Rattle Poetry gives poets an opportunity to address current events with “Poets Respond.” Poets may submit poems written during the current week and the poems will be reviewed within the week. The winning poets will present their poems online during the Sunday YouTube program “Poets Respond.” Following these presentations, others who submitted work can participate in an online open mic. Rattle Poetry also offers a weekly Ekphrastic Challenge. Submission guidelines for Rattle are available through Submittable.com
The Chattanooga Writers’ Guild continues to offer a program on the second Tuesday of each month online. The August program is an open mic via zoom. The Guild offers additional programs, including a weekly Ekphrastic poetry challenge. Any member of the Chattanooga Writers Guild Facebook Group can participate.
The following is from the submissions page of The Sun
The next time you have work that’s ready to submit, why not send it to us?
The Sun is a reader-supported ad-free magazine. We’ve been described in many ways: celebratory, fierce, unflinching, thoughtful, truthful, dark, darkly funny, tender. Contributors tell us that after their work reaches more than 70,000 engaged Sun readers, they often hear from old friends and new admirers. To save your time and ours, we suggest you take a look at The Sun before submitting. We’ve provided some samples below. Several years ago, they published an interview on the Nature of Writing with National Book Award winner, Barry Lopez.
The following is from the submissions guidelines page of Orion magazine.
The editorial impulse of Orion lies at the nexus of ecology and the human experience. The magazine distinguishes itself from the din of common culture through its depth of inquiry, commitment to interdisciplinary thought, and an emphasis on insight and imagination alongside a big-picture approach to problem-solving
Review
This review appeared in my column, “Nature’s Bookshelf” which was a regular feature in The Hellbender Press of Knoxville, Tennessee several years ago. I have gathered the columns into a booklet, also titled Nature’s Bookshelf. Hellbender Press is a publication of the Foundation for Global Sustainability.

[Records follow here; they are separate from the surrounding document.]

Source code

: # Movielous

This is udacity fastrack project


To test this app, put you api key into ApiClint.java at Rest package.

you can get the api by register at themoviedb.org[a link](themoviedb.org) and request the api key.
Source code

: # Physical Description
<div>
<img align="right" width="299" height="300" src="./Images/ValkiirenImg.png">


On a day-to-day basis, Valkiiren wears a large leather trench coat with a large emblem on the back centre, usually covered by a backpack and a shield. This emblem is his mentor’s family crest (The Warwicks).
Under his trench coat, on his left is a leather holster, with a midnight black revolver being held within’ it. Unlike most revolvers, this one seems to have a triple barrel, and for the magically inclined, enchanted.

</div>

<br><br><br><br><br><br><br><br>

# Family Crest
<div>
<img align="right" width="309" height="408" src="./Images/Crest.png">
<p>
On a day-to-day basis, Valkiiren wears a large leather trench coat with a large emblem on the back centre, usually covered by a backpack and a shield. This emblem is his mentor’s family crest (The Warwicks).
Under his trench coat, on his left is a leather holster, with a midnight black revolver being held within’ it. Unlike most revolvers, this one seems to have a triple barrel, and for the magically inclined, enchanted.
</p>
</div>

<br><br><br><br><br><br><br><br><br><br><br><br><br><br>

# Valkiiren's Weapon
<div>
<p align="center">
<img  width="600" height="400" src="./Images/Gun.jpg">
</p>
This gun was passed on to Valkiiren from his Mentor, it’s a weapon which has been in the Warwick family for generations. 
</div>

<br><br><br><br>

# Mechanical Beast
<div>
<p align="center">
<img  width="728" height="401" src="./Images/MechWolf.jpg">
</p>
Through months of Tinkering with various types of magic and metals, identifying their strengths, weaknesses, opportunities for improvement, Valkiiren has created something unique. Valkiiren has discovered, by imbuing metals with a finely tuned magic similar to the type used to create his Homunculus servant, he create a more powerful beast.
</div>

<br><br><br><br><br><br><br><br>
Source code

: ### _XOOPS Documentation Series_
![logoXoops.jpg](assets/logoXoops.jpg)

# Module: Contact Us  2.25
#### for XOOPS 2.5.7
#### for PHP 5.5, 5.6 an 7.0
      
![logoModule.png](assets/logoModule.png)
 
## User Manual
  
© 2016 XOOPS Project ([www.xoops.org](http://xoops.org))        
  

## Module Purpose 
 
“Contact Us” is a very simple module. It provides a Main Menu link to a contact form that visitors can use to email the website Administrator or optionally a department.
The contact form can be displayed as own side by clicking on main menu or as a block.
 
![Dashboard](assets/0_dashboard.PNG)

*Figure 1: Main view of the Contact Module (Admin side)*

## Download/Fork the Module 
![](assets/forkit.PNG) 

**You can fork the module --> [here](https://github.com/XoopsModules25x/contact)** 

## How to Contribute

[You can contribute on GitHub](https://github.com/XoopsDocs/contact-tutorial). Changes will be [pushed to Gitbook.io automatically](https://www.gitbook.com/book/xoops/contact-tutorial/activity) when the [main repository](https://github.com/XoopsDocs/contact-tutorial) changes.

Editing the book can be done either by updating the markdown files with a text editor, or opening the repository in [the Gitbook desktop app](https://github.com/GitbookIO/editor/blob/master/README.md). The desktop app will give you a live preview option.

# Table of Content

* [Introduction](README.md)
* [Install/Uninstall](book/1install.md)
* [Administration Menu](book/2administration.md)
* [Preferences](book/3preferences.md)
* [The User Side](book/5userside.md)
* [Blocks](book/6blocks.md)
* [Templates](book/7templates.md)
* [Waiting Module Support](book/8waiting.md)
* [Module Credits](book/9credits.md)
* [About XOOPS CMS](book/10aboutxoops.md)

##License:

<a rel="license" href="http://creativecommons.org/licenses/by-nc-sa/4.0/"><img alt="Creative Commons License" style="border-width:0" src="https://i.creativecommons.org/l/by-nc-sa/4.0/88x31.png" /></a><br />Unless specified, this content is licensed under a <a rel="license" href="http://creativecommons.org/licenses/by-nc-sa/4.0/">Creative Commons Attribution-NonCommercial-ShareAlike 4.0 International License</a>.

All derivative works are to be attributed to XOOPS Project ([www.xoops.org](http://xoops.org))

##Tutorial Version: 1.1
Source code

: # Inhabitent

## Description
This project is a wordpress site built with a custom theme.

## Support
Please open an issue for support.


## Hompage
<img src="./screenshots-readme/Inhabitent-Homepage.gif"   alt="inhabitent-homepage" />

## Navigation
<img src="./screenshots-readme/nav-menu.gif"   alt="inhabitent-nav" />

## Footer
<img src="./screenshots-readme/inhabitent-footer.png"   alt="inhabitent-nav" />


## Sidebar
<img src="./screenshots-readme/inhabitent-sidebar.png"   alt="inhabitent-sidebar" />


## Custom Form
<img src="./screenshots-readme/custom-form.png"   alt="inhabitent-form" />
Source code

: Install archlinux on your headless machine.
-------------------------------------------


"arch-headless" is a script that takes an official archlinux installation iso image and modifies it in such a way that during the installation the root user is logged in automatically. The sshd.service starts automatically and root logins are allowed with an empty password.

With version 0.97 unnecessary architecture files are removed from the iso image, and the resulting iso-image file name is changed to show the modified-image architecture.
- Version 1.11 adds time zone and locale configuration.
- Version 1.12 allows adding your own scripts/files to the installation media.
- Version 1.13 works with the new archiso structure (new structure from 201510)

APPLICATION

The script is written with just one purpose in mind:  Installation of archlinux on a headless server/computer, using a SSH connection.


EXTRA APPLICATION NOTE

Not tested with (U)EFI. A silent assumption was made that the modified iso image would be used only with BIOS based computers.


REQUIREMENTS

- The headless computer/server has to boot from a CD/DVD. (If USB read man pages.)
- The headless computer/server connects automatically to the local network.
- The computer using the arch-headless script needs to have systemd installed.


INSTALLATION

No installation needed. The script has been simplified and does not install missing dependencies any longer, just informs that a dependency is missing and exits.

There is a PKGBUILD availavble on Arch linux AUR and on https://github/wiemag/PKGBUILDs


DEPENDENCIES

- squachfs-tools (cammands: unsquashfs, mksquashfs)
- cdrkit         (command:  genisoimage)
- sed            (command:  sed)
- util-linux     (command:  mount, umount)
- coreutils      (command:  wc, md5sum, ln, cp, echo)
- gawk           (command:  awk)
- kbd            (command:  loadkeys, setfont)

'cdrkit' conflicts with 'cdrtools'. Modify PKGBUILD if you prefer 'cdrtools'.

Saints at the River ISBN 0-8050-7487-2
Ron Rash
Reviewed by Ray Zimmerman in The Hellbender Press
Volume 7, Issue 7
November/December 2005
“He was dying, and the farm was dying with him.” Maggie, the protagonist in Ron Rash’s novel, observes her father and his farm while visiting her home in South Carolina. Maggie is a newspaper photographer, sent to her hometown to report on the attempt to recover the body of a girl drowned in a wild and scenic river. The body is trapped in a hydraulic, a powerful eddy under a rock. The river is unwilling to give up its dead.

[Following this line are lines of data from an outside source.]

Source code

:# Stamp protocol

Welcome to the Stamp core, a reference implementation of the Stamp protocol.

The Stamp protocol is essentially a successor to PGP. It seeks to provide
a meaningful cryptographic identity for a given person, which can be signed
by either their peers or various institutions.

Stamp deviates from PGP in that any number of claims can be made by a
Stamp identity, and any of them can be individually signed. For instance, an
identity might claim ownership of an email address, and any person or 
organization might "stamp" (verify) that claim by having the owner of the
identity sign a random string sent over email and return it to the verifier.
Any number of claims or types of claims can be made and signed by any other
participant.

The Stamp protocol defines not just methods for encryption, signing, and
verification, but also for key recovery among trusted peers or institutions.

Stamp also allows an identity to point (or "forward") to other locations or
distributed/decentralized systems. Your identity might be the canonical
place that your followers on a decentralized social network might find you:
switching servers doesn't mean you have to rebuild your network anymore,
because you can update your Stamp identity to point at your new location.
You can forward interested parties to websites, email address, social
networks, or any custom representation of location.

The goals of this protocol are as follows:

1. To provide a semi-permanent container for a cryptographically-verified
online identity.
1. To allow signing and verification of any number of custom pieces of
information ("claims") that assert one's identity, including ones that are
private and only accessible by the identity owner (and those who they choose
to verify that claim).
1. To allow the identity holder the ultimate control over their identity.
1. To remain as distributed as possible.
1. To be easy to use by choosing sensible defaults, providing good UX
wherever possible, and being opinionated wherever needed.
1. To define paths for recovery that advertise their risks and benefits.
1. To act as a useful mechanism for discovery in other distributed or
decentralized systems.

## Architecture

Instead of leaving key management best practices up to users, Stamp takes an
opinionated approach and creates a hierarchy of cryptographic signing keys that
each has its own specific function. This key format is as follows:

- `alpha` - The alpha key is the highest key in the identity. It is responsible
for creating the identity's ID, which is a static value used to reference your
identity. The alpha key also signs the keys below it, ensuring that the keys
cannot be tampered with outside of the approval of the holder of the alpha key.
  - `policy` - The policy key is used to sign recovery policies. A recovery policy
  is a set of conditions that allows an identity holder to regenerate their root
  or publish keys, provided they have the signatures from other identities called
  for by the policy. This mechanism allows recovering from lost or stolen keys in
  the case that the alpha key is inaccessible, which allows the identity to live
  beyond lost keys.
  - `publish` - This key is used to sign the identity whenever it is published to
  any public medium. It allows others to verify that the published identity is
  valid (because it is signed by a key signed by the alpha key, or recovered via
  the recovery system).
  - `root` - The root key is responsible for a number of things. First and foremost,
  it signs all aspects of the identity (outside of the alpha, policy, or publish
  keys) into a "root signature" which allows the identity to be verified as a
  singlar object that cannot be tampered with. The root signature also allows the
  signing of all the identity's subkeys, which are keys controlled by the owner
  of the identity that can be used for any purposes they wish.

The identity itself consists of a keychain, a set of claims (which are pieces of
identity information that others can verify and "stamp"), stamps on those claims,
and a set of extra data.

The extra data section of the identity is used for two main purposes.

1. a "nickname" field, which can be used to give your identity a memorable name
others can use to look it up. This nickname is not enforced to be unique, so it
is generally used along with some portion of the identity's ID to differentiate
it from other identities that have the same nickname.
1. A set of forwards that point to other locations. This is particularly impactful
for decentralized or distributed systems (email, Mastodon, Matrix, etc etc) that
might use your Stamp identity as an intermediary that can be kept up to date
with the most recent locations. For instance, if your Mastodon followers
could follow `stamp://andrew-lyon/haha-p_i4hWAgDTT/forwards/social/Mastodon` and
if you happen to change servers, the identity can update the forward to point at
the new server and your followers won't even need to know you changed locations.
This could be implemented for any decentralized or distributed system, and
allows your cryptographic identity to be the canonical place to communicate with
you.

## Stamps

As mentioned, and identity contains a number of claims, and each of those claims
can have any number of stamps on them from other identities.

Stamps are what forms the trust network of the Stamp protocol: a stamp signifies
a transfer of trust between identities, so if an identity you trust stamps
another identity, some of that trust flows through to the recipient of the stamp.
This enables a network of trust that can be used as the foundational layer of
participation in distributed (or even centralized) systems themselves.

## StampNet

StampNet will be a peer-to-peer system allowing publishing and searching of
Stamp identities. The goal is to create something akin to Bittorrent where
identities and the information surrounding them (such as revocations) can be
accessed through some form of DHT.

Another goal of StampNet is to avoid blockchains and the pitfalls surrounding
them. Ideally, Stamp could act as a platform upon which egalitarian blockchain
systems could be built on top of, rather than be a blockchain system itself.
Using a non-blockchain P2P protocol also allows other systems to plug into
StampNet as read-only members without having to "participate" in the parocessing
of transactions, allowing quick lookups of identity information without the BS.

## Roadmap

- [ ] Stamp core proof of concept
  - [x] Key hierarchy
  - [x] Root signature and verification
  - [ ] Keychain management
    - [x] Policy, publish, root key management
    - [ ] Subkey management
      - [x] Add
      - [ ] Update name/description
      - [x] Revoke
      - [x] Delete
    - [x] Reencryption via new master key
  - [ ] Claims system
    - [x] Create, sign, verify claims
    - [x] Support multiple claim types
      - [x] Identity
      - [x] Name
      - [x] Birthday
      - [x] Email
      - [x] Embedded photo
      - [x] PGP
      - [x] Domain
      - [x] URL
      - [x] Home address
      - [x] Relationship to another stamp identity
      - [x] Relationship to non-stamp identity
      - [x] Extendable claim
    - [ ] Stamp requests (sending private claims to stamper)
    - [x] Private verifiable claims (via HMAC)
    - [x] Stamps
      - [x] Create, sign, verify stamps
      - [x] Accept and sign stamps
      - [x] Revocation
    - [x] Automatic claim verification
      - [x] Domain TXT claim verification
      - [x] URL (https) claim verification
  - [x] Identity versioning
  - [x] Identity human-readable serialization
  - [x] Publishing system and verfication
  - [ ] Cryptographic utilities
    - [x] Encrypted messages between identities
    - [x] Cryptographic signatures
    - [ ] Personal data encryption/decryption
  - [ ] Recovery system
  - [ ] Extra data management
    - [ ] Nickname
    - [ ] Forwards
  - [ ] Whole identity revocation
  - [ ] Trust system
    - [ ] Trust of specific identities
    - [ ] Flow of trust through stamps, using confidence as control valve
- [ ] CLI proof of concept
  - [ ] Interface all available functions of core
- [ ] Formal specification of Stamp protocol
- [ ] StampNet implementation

The focus of Maggie’s visit home is a hearing in which various parties debate the best course of action for recovery of the body. Many local people believe that a dynamite stick, tossed into the eddy, will free the body. Luke, a kayak enthusiast, is so in love with the river that he envies the dead girl, cradled in its arms.
Mr. Kowalski, a captain of industry from another state, is the dead girls’ father. He favors construction of a temporary dam to divert the water while his daughter’s body is recovered for proper burial. Meanwhile, a real estate developer is closely watching the proceedings to see if any precedent setting violation of the river’s wild and scenic status takes place.
Like the wild river and the surrounding mountains, the characters are rugged and unyielding. The dynamic conflict between varying interest groups, and between Maggie and her father, builds until much of the tension in this dynamic book is released by a surprise ending.
In a way that would only be possible for a person who calls such country home, Mr. Rash reveals these personalities in a tapestry of narrative and conflict perhaps best illustrated by his comments on Billy, a minor character introduced early in the book. This small portion of the book was well received when Mr. Rash read at the Conference on Southern Literature in Chattanooga, earlier this year. (2005)
“Billy had a degree in agriculture from Clemson University and his family owned the biggest apple orchard in the valley, but he’d decided after college that his true calling was playing Snuffy Smith to fleece the tourists. He swore if could find a cross-eyed boy who could play banjo, he’d stick that kid on the porch and increase his business 25 percent.”
Saints at the River is Ron Rash’s second novel. It joins his volumes of poetry and short stories as he rises to the top of Southern Literature.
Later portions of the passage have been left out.